[Dataset records]
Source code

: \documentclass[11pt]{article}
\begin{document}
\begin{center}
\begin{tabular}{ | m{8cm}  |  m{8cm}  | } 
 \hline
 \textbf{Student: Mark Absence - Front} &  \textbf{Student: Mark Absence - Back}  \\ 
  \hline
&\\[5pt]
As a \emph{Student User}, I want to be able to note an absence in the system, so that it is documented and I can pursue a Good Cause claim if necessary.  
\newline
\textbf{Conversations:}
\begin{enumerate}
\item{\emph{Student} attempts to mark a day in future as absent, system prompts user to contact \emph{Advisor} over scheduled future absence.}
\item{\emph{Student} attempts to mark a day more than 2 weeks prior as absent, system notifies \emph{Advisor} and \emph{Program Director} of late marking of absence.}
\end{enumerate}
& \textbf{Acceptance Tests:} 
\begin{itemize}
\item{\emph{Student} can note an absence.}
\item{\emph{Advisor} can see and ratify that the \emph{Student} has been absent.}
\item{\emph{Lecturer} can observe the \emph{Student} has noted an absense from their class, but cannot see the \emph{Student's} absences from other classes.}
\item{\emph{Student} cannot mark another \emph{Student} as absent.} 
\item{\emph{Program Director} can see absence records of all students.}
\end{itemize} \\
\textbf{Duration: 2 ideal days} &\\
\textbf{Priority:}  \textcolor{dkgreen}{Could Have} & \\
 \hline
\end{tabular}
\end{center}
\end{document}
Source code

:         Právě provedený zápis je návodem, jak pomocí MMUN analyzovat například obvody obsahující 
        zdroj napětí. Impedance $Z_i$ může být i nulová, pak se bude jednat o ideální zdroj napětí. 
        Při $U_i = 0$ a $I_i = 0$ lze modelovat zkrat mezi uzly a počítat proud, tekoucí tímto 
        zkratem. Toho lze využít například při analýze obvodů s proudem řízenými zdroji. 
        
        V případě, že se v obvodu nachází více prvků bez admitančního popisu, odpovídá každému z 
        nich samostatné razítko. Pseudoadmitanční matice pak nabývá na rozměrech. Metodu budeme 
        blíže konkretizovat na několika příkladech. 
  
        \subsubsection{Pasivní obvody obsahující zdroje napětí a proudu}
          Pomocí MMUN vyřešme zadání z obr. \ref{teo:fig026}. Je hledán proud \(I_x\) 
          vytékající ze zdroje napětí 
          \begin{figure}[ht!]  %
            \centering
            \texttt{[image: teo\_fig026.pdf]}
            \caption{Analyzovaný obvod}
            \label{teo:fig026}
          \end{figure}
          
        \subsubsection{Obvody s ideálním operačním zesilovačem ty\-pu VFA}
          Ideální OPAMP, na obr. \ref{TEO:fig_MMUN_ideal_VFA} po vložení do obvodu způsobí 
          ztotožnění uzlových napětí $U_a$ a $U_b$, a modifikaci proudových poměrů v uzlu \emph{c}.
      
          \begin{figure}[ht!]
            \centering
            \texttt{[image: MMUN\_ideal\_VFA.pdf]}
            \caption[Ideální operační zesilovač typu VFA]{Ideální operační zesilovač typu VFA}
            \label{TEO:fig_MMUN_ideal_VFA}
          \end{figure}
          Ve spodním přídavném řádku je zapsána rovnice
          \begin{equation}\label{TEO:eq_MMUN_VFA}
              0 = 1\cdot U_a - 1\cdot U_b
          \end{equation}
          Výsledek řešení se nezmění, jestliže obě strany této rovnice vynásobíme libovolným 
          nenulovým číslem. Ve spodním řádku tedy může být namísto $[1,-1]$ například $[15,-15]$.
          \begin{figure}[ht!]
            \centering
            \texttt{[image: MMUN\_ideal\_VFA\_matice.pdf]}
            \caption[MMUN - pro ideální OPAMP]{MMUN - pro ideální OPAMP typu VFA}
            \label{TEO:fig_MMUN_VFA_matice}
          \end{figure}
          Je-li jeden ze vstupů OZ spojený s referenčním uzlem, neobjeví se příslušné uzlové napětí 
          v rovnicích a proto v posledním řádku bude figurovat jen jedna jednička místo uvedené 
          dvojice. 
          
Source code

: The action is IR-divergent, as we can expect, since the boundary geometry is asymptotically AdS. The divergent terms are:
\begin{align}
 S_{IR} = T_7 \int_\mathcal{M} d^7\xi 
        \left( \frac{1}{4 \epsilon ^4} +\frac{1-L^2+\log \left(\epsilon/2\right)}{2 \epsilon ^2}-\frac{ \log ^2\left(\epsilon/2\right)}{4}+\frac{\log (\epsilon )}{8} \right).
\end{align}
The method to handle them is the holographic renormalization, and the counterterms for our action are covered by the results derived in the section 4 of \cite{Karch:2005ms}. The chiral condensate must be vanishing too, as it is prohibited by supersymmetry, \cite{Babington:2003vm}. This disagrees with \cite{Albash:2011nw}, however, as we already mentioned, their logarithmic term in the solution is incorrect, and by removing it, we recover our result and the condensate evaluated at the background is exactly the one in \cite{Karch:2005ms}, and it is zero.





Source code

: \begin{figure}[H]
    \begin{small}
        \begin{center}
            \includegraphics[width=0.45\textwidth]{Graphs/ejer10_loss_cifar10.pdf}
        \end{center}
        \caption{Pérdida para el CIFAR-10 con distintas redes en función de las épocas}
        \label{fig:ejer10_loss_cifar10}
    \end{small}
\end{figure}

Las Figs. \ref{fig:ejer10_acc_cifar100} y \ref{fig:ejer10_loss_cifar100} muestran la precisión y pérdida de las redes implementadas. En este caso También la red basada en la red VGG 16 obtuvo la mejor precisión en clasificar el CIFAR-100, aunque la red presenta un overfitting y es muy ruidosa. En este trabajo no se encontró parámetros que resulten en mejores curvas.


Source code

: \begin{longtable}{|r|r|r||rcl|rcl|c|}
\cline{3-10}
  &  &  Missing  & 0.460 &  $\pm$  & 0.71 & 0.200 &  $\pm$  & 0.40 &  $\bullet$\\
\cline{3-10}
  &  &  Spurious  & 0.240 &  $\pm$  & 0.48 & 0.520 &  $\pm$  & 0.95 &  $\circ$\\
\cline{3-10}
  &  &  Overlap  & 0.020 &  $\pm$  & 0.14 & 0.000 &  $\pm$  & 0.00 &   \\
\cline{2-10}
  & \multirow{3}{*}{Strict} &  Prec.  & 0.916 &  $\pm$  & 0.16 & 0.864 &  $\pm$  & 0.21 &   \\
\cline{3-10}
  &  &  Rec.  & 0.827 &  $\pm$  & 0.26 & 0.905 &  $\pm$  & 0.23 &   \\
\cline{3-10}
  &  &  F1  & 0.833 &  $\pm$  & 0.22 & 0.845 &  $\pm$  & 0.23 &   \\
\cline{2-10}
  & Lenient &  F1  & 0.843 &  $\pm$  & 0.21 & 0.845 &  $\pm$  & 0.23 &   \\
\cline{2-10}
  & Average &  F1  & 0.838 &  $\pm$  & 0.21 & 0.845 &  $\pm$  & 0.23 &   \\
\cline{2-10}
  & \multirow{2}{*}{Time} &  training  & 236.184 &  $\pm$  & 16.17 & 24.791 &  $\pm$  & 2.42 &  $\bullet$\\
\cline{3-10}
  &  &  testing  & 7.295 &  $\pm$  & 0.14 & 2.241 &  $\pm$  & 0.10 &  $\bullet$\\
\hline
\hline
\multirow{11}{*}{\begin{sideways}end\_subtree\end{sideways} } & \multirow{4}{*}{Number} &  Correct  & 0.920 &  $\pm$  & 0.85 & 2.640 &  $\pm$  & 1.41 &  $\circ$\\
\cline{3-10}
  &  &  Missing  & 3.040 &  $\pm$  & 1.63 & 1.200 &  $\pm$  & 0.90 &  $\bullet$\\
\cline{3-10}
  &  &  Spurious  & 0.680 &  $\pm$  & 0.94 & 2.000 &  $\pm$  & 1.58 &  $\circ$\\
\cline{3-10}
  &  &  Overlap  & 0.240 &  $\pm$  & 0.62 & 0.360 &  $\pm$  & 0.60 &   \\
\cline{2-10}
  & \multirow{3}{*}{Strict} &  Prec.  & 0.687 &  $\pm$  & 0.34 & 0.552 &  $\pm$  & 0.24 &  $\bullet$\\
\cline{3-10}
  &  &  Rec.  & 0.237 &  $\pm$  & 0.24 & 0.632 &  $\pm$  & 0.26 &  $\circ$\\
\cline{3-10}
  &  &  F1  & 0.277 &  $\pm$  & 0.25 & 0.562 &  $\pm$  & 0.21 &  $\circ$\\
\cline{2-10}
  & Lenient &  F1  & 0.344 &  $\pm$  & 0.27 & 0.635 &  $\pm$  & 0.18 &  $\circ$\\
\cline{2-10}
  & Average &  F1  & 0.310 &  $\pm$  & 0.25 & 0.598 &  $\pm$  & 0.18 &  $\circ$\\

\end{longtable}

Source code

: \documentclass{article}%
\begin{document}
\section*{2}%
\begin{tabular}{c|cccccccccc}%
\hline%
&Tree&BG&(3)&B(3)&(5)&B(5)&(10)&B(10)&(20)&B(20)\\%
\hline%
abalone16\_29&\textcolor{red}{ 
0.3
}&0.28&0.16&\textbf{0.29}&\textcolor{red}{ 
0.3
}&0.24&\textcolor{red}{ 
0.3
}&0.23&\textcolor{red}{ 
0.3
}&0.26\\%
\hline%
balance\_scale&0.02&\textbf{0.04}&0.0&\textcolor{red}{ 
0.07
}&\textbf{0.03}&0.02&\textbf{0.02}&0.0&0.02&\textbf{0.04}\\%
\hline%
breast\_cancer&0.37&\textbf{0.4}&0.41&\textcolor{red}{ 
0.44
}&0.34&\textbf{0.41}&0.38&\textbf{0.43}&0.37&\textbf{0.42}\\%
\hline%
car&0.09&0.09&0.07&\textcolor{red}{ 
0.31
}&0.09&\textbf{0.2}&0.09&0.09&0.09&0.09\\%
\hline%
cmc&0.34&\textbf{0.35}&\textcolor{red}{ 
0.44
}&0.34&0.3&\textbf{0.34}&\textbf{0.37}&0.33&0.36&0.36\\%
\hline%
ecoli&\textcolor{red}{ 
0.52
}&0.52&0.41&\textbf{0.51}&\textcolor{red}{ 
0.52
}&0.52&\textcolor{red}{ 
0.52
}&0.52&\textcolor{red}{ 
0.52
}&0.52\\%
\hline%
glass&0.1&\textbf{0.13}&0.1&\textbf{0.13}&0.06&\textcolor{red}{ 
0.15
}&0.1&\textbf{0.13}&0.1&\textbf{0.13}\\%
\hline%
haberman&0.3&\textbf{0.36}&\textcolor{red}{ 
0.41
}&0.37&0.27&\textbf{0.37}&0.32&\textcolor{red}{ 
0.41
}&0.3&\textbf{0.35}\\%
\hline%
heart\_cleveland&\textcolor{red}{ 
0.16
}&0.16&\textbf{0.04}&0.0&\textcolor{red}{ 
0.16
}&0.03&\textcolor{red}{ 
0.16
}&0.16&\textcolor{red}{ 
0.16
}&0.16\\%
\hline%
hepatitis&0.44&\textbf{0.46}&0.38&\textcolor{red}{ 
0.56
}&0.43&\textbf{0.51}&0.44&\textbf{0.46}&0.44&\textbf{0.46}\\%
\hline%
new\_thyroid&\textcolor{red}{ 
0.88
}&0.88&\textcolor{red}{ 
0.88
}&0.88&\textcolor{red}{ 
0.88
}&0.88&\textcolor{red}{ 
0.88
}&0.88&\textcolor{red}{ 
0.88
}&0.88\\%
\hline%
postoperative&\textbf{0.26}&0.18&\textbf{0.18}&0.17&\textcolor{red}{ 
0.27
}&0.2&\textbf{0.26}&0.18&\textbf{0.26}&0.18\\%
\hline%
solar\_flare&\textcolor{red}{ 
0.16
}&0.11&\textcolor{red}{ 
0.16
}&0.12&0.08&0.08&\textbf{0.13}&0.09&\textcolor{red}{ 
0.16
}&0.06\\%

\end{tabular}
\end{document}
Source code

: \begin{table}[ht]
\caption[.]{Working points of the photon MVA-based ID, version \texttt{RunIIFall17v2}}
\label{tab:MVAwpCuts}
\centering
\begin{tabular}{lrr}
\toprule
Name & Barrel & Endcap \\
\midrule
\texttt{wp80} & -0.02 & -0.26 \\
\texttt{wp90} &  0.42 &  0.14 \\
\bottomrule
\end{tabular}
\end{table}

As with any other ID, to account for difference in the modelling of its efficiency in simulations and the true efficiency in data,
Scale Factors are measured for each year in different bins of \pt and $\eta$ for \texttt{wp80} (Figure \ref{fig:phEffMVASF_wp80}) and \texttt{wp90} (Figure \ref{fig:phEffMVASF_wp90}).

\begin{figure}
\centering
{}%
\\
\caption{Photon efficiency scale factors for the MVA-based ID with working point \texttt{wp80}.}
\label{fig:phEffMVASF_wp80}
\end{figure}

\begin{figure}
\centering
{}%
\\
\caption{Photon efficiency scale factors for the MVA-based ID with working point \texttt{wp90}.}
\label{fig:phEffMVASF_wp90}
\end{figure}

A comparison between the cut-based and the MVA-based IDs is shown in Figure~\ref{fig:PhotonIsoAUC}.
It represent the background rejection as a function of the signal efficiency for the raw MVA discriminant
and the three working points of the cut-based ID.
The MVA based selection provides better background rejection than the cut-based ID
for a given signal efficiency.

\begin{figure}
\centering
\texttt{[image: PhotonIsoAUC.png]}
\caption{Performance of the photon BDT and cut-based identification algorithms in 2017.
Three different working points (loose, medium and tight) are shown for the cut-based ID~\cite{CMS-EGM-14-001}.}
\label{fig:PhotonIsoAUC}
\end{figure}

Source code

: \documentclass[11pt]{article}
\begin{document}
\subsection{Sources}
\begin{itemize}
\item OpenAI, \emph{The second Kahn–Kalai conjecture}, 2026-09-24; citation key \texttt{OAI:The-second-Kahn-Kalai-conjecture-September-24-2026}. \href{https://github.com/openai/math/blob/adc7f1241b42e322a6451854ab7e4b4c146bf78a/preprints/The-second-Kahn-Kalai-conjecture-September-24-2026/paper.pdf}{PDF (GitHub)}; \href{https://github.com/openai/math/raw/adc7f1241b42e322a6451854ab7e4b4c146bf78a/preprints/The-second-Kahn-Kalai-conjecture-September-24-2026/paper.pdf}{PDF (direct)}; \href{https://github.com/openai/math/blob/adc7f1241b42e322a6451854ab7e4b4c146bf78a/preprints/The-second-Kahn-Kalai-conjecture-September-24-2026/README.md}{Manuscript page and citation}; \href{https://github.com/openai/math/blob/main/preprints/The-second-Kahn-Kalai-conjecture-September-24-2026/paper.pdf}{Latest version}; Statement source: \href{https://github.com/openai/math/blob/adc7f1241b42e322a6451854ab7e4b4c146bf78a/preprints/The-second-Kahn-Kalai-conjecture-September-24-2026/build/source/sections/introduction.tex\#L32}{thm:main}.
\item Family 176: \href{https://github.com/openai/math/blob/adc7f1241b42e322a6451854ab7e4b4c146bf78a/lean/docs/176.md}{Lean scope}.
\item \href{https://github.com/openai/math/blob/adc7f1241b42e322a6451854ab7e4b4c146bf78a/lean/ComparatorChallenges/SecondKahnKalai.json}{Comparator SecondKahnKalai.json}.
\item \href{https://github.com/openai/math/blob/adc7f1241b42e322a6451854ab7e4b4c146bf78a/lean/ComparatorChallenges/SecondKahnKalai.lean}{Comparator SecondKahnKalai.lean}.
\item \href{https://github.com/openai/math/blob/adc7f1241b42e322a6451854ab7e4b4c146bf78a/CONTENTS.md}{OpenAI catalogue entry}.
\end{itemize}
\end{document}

# [PROBLEM DESCRIPTION]
Track down all lines above with the string "based" and copy them.

# [PROBLEM SOLUTION]
\caption[.]{Working points of the photon MVA-based ID, version \texttt{RunIIFall17v2}}
\caption{Photon efficiency scale factors for the MVA-based ID with working point \texttt{wp80}.}
\caption{Photon efficiency scale factors for the MVA-based ID with working point \texttt{wp90}.}
A comparison between the cut-based and the MVA-based IDs is shown in Figure~\ref{fig:PhotonIsoAUC}.
and the three working points of the cut-based ID.
The MVA based selection provides better background rejection than the cut-based ID
\caption{Performance of the photon BDT and cut-based identification algorithms in 2017.
Three different working points (loose, medium and tight) are shown for the cut-based ID~\cite{CMS-EGM-14-001}.}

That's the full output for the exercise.